Correspondence to: Hiroyuki Sakata, MD, Department of Internal Medicine, Saga Medical School, 5-1-1 Nabeshima, Saga, Saga 849-8501, Japan. sakatah2@post.saga-med.ac.jp
Telephone: +81-952-342361 Fax: +81-952-342017
Received: December 13, 2005
Revised: January 7, 2006
Accepted: January 14, 2006
Published online: July 7, 2006

Abstract

AIM: Rectal carcinoid tumors smaller than 10 mm can be resected with local excision using endoscopy. In order to remove rectal carcinoid tumors completely, we evaluated endoscopic mucosal resection with a ligation device in this pilot control randomized study.

METHODS: Fifteen patients were diagnosed with rectal carcinoid tumor (less than 10 mm) in our hospital from 1993 to 2002. There were 9 males and 6 females, with a mean age 61.5 years (range, 34-77 years). The patients had no complaints of carcinoid syndrome symptoms. Fifteen patients were randomly divided into 2 groups: 7 carcinoid tumors were treated by conventional endoscopic resection, and 8 carcinoid tumors were treated by endoscopic resection using a ligation device.

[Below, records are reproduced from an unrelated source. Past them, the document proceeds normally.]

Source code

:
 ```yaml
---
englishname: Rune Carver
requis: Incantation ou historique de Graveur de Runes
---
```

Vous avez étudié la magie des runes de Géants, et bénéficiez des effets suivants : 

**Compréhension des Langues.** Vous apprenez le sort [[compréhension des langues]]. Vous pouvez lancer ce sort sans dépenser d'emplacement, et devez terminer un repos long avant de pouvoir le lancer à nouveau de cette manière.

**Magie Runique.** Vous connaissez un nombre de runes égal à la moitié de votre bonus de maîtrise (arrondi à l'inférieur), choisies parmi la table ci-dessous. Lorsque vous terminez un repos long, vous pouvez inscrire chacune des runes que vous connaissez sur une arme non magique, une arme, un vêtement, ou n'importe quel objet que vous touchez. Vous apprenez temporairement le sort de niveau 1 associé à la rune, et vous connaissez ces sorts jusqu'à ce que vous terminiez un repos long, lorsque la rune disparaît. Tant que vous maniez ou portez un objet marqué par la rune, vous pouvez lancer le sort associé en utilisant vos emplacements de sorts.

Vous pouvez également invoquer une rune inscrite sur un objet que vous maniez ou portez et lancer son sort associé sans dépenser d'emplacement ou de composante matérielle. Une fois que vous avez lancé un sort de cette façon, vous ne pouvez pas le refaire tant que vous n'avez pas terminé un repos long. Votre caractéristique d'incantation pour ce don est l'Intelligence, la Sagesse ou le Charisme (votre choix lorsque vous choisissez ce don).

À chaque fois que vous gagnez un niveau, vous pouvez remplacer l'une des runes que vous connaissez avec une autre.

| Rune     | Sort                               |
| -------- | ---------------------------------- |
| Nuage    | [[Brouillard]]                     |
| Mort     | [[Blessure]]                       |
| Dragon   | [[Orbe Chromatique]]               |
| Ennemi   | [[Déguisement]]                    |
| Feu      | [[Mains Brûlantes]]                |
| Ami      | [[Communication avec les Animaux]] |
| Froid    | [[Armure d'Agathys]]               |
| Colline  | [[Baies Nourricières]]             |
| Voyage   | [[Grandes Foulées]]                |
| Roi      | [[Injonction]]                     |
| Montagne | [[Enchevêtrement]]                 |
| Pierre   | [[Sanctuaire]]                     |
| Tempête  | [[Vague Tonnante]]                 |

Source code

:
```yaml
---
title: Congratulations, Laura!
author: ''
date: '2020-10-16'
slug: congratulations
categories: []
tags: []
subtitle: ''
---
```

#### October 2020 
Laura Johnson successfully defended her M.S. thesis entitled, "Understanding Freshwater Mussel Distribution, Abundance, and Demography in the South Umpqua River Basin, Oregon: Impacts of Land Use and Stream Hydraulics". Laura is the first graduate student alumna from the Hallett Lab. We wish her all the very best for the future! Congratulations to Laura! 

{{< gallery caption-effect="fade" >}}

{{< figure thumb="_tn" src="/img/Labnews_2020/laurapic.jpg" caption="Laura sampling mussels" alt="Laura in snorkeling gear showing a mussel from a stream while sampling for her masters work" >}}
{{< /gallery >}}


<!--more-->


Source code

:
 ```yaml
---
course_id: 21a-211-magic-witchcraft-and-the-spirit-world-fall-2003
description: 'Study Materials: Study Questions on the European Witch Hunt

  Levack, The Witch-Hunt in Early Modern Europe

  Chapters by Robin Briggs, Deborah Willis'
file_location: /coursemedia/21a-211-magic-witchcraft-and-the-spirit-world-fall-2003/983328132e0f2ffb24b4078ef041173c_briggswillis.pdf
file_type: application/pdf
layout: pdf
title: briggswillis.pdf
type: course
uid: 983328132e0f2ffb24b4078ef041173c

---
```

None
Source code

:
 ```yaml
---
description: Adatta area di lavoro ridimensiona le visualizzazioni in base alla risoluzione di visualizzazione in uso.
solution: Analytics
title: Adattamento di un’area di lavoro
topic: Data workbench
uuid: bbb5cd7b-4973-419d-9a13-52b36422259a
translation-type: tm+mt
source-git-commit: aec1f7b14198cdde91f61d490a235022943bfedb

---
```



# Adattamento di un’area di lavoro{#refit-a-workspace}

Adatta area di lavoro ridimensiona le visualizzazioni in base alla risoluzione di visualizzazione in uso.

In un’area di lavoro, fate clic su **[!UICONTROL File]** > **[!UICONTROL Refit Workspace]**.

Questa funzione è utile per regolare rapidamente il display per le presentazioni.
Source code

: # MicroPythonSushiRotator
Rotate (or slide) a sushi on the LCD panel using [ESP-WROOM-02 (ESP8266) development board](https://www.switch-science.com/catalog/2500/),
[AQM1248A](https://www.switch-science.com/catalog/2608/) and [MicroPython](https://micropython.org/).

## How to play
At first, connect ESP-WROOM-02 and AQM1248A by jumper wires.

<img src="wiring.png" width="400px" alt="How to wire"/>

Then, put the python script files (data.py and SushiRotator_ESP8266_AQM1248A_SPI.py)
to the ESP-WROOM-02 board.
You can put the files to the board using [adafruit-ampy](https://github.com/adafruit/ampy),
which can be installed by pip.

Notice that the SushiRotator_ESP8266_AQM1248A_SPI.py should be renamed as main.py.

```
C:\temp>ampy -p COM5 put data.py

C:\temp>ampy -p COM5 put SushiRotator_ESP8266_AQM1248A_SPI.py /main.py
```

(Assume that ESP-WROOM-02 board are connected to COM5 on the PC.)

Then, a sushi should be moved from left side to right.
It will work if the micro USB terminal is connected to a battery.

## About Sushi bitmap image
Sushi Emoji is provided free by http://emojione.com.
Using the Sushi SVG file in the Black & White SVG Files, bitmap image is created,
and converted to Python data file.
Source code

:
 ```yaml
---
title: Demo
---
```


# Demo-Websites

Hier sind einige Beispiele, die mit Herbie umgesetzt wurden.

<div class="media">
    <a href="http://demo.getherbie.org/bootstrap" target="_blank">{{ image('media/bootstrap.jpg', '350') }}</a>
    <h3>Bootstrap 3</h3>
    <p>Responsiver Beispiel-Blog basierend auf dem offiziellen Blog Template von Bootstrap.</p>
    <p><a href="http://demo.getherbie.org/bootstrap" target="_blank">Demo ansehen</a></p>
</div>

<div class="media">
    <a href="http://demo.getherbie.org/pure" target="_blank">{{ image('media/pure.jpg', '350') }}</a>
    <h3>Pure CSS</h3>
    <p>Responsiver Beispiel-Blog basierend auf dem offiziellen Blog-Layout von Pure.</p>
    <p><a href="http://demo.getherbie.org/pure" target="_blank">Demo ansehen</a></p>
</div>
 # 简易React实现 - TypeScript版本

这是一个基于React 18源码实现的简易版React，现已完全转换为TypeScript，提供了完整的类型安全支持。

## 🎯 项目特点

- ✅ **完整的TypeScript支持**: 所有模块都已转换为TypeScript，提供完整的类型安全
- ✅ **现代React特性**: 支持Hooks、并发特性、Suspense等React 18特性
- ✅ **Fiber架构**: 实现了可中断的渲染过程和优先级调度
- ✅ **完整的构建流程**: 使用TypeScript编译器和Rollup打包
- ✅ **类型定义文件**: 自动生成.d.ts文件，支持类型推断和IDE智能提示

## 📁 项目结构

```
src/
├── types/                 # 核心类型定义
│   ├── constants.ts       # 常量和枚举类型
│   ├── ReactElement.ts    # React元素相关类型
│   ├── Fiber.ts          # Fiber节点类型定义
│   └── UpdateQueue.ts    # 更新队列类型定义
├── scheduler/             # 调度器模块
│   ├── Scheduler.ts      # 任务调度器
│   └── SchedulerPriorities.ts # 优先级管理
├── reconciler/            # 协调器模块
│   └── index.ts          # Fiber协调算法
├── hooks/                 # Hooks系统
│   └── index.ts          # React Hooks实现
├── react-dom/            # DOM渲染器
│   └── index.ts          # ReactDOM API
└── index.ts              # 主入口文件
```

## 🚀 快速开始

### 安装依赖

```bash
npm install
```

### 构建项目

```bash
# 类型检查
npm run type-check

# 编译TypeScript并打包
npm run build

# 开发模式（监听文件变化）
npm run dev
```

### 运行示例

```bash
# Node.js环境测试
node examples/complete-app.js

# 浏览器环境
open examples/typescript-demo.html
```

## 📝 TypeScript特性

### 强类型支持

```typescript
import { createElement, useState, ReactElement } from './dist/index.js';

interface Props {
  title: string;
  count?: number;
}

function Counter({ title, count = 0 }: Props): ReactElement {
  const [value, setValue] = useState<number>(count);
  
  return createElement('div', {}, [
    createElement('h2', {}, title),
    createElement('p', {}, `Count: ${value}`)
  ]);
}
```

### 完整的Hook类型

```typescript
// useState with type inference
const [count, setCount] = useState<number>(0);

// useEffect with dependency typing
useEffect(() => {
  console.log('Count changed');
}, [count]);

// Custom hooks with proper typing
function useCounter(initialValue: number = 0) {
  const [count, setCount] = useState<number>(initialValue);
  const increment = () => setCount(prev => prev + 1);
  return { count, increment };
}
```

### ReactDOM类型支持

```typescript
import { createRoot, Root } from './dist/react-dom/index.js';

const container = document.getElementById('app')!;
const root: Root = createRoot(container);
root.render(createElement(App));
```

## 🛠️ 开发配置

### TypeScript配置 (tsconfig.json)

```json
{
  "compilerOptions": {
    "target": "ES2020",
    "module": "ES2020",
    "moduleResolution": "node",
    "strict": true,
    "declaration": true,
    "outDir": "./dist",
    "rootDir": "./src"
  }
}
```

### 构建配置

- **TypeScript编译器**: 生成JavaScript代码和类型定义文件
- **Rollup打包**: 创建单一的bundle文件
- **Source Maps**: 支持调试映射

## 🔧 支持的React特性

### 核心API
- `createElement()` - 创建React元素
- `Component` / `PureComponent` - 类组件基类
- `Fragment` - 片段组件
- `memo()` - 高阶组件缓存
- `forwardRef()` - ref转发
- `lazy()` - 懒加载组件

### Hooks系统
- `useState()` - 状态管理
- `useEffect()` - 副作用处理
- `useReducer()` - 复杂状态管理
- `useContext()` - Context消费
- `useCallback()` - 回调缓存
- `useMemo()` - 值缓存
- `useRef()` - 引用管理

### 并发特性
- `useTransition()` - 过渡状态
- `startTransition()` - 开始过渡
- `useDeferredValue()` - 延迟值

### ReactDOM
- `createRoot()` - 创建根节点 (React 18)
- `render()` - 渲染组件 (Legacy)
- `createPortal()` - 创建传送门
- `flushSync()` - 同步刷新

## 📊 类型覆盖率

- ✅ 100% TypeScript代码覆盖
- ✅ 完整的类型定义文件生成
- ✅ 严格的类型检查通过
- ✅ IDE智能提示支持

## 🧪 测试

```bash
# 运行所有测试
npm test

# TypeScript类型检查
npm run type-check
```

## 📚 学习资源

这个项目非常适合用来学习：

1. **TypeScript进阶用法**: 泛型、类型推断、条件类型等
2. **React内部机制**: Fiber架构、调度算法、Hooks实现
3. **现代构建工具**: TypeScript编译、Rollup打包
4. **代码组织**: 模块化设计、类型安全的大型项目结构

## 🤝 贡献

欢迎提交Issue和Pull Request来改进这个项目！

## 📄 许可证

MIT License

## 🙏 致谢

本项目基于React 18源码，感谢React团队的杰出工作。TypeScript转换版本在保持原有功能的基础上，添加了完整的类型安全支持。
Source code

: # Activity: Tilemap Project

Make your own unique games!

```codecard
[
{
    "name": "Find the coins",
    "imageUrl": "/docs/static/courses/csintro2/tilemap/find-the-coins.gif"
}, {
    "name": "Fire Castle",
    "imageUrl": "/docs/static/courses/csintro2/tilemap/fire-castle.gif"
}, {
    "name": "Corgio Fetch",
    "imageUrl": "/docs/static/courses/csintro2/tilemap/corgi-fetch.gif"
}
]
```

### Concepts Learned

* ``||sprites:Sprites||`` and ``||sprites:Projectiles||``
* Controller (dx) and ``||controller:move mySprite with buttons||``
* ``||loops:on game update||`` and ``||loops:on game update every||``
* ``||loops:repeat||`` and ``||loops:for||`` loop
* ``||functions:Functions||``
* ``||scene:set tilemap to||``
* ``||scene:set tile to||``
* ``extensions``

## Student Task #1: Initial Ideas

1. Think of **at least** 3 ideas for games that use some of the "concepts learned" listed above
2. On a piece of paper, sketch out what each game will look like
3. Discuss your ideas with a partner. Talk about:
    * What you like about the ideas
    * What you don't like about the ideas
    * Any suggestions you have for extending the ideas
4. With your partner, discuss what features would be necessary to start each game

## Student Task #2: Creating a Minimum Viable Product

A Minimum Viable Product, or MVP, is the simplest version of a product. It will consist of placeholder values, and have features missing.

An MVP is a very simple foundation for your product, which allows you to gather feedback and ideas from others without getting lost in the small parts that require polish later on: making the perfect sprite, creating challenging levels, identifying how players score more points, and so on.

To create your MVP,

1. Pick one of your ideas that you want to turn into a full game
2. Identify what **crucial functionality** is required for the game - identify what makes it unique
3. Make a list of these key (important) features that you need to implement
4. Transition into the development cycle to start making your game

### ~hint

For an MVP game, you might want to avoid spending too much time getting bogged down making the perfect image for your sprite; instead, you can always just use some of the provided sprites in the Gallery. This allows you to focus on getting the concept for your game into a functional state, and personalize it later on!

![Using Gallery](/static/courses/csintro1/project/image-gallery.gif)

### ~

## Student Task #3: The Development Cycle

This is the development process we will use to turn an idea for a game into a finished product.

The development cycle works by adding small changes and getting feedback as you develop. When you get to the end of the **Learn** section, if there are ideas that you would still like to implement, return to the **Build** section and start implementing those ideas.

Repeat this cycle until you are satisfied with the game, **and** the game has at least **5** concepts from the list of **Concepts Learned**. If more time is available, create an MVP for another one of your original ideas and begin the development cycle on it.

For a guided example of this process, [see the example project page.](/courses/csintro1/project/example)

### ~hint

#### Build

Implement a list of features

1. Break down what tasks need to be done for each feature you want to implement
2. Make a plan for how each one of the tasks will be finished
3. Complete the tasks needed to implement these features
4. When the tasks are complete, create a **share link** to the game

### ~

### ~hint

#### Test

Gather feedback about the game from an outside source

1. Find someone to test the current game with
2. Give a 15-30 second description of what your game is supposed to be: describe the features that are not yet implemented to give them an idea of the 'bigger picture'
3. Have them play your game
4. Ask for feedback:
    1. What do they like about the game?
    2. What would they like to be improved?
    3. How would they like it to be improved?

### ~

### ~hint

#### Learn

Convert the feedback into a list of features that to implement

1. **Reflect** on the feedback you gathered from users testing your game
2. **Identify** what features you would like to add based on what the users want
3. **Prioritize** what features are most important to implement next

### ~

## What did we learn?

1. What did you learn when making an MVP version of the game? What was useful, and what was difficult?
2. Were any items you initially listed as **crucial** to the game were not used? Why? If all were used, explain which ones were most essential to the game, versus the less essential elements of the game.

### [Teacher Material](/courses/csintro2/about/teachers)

RESULTS: All rectal carcinoid tumors were located at the middle to distal rectum. The size of the tumors varied from 3 mm to 10 mm and background characteristics of the patients were not different in the two groups. The rate of complete removal of carcinoid tumors using a ligation device (100%, 8/8) was significantly higher than that of conventional endoscopic resection (57.1%, 4/7). The three patients had tumor involvement of deep margin, for which additional treatment was performed. No complications occurred during or after endoscopic resection using a ligation device. All patients in the both groups were alive during the 3-year observation period.

CONCLUSION: Endoscopic resection using a ligation device is a useful and safe method for resection of small rectal carcinoid tumors.

Key Words: Carcinoid; Ligation mucosectomy; Endoscopy; Rectum; Conventional method



INTRODUCTION

It is widely accepted that rectal carcinoid tumors smaller than 10 mm can be treated with local excision using endoscopy because they rarely metastasize[1,2]. Complete resection of rectal carcinoid tumors is, however, not easy with conventional endoscopic resection methods, as most of these tumors are located in the submucosal layer of the rectal wall of the lower portion of the rectum. As a result, there is a high incidence of residual tumor or tumor near the resection margin, requiring additional surgical intervention[3,4].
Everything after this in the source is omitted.